» **PROBLEM REQUIREMENTS**: Going through the entries below, count each line that holds "Models" and give only the total.

- Opening Delimiter -

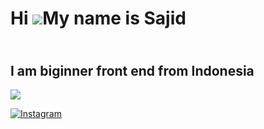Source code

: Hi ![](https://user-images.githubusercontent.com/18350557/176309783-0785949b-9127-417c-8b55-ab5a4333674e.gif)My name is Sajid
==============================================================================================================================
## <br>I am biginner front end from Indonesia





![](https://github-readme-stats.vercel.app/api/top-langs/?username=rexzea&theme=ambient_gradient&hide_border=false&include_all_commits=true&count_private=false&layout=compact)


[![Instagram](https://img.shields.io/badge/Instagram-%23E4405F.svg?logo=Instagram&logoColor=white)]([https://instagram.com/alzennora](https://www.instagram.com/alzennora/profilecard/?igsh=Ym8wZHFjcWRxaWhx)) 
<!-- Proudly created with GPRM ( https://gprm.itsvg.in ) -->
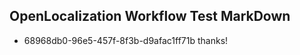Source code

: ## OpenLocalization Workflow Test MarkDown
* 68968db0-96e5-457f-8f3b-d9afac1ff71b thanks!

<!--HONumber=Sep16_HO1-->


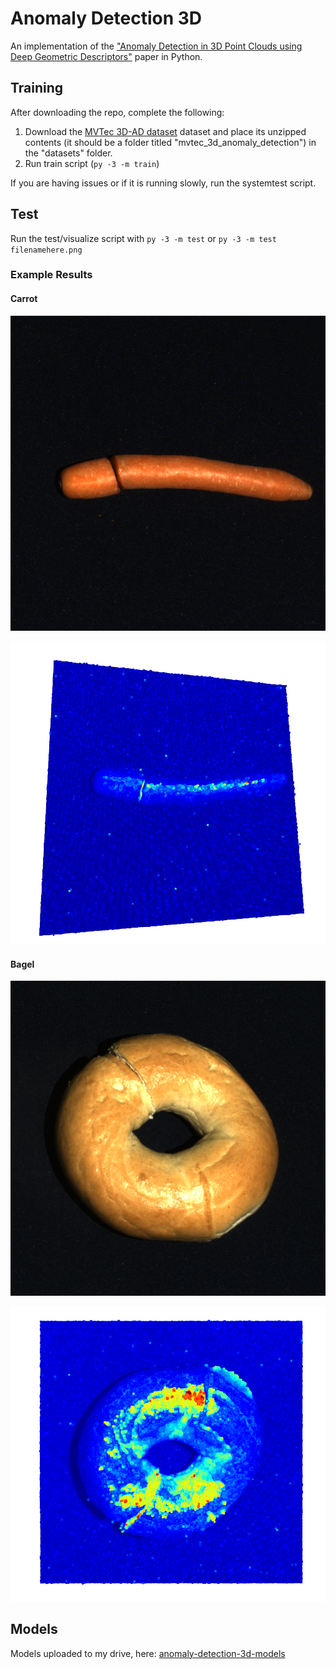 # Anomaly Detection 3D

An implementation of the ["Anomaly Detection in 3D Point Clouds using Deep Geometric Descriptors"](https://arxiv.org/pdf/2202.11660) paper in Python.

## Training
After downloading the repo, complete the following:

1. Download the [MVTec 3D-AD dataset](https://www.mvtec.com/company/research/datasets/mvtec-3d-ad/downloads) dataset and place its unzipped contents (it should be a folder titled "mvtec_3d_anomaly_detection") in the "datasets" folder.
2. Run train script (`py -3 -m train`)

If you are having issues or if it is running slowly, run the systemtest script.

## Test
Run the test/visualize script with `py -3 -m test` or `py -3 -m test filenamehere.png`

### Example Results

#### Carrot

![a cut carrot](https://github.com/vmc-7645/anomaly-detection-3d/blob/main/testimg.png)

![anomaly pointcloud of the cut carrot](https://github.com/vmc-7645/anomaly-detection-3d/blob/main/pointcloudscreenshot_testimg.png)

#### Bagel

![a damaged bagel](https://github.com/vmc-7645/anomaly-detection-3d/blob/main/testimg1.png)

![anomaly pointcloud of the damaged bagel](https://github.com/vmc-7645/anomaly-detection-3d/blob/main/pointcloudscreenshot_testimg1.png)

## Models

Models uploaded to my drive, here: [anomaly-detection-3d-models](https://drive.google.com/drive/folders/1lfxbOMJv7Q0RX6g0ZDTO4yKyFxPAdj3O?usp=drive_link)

- Closing Delimiter -

» **TASK ANSWER**: 2